After William Jennings Brian’s loss in 1896, their cause started weakening. Their ship started to sink. In 1900, L. Frank Baum’s wonderful Wizard of Oz was like a desperate flare fired into the night of history, hoping that someone across the centuries would notice, would pay attention to the greatest issue of their era, and ultimately ours, humankind’s escape from the debt money system. Let’s follow the example of Abraham Lincoln when he issued greenbacks in 1862 to save the nation from permanent division.

So before you come up, Bill, I’d just like to say on behalf of the movement, thank you for the work which you’ve done all these many years. Thank you for producing such entertaining, informative, intellectually captivating and very useful material in your very unique way. Ladies and gentlemen, Bill steel. The global economy continues to crash. Unemployment continues to spiral upwards. Government budgets are tightening dramatically in the wake of the global real estate bubble, a bubble that was specifically caused by banks being in complete control of the money supply instead of sovereign nations being in control of their national currency.

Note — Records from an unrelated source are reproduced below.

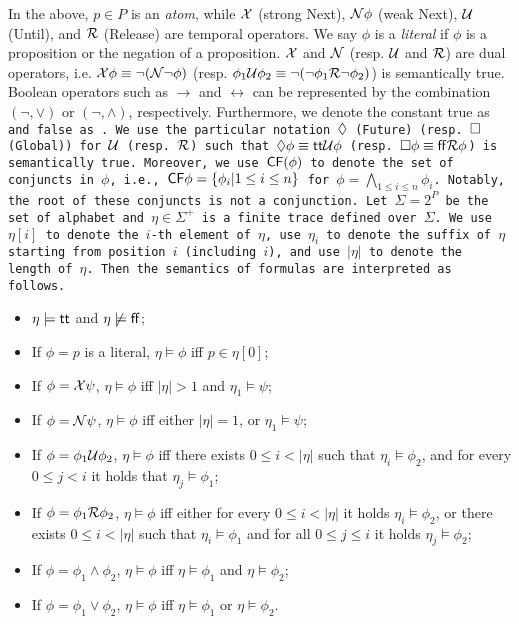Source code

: In the above, $p \in P$ is an \emph{atom}, while $\X$ (strong Next), $\N \phi$ (weak Next), $\U$ (Until), and $\R$ (Release) are temporal operators. We say $\phi$ is a \emph{literal} if $\phi$ is a proposition or the negation of a proposition. $\X$ and $\N$ (resp. $\U$ and $\R$) are dual operators, i.e. $\X\phi\equiv \neg(\N\neg\phi)$ (resp. $\phi_1\U\phi_2 \equiv \neg (\neg\phi_1 \R\neg\phi_2)$) is semantically true. Boolean operators such as $\rightarrow$ and $\leftrightarrow$ can be represented by the combination $(\neg, \vee)$ or $(\neg, \wedge)$, respectively. Furthermore, we denote the constant \textsf{true} as \tt and \textsf{false} as \ff. We use the particular notation $\F$ (Future) (resp. $\G$ (Global)) for $\U$ (resp. $\R$) such that $\F\phi \equiv \tt\U\phi$ (resp. $\G\phi \equiv \ff \R\phi$) is semantically true. Moreover, we use $\cf(\phi)$ to denote the set of conjuncts in $\phi$, i.e., $\cf{\phi} = \{\phi_i | 1\leq i\leq n\}$ for $\phi = \bigwedge_{1\leq i\leq n}\phi_i$. Notably, the root of these conjuncts is not a conjunction. Let $\Sigma = 2^P$ be the set of alphabet and $\eta\in\Sigma^+$ is a finite trace defined over $\Sigma$. We use $\eta[i]$ to denote the $i$-th element of $\eta$, use $\eta_i$ to denote the suffix of $\eta$ starting from position $i$ (including $i$), and use $|\eta|$ to denote the length of $\eta$. Then the semantics of \ltlf formulas are interpreted as follows.
\begin{itemize}
\item  $\eta \models \tt$ and $\eta \not\models \ff$;
\item  If $\phi = p$ is a literal, $\eta \models \phi$ iff $p \in \eta[0]$;
\item  If $\phi = \X \psi$, $\eta \models \phi$ iff $|\eta|>1$ and $\eta_{1} \models \psi$;
\item  If $\phi = \N \psi$, $\eta \models \phi$ iff either $|\eta| = 1$, or $\eta_{1} \models \psi$;
\item  If $\phi = \phi_{1} \U \phi_{2}$, $\eta \models\phi$ iff there exists $0 \leq i<|\eta|$ such that $\eta_{i} \models \phi_{2}$, and for every $0 \leq j<i$ it holds that $\eta_{j} \models \phi_{1}$;
\item  If $\phi = \phi_{1} \R \phi_{2}$, $\eta \models \phi$ iff either for every $0 \leq i<|\eta|$ it holds $\eta_{i}\models \phi_{2}$, or there exists $0 \leq i<|\eta|$ such that $\eta_{i} \models \phi_{1}$ and for all $0 \leq j \leq i$ it holds $\eta_{j} \models \phi_{2}$;
\item  If $\phi = \phi_{1} \wedge \phi_{2}$, $\eta \models \phi$ iff $\eta \models \phi_{1}$ and $\eta \models \phi_{2}$;
\item  If $\phi=\phi_{1} \vee \phi_{2}$, $\eta \models \phi$ iff $\eta \models \phi_{1}$ or $\eta \models \phi_{2}$.
\end{itemize}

That is the basic problem that we’re facing, and until this problem is addressed, no amount of national austerity will stop this continuing cascade of negative economic events. England is trying. The last thing there is to try, that’s to dramatically cut government spending. They call it austerity, but to those of us in this room. We are all acutely aware that this austerity is not going to work. So it’s our obligation to be able to say why this is not working and offer a reasonable solution.

And we call that solution monetary reform. Monetary reform rests on two great inviolable pillars. To me. The first one is that government borrowing must be forbidden. The second one is that banks must stop lending money they do not have. On the first one, the money power. The power to create the national money is the most important power of a sovereign nation. In fact, it is the very definition of sovereignty nations do not have to borrow.

Nations can create. The problem is that when a nation borrows from a bank, as proverbs tells us, the borrower becomes servant to the lender. That is not sovereignty. So what is the result? The nation becomes addicted to the loans, and the banks then have power over it. So you no longer have a sovereign democracy. You have rule by banks. Political science has coined a term for this. It’s called plutocracy.

This is our primary problem with the economy of every nation today. They have allowed the national debt system to predominate. I say no more national debt. Let’s use the US example. Today, Mr. Obama has stimulated the economy with about $2 trillion. But here’s the problem. He’s borrowed the money. So he’s borrowed the money mostly from the big banks with interest attached. And then what has he done? He simply turned around and given this money, given it back to the banks, supposedly to lend to us.

What kind of a system is this? It’s insane. You couldn’t design a worst possible system. Banks must stop lending money they do not have. This, as we all know, is called the fractional reserve lending system. It allows banks not to lend out twice as much money, not three times as much money, but ten to twelve times as much money if they follow the rules. And as we know, with the results of the 2008 debacle, here, at least in the United States, that the big banks were leveraged 50 and 52 to one.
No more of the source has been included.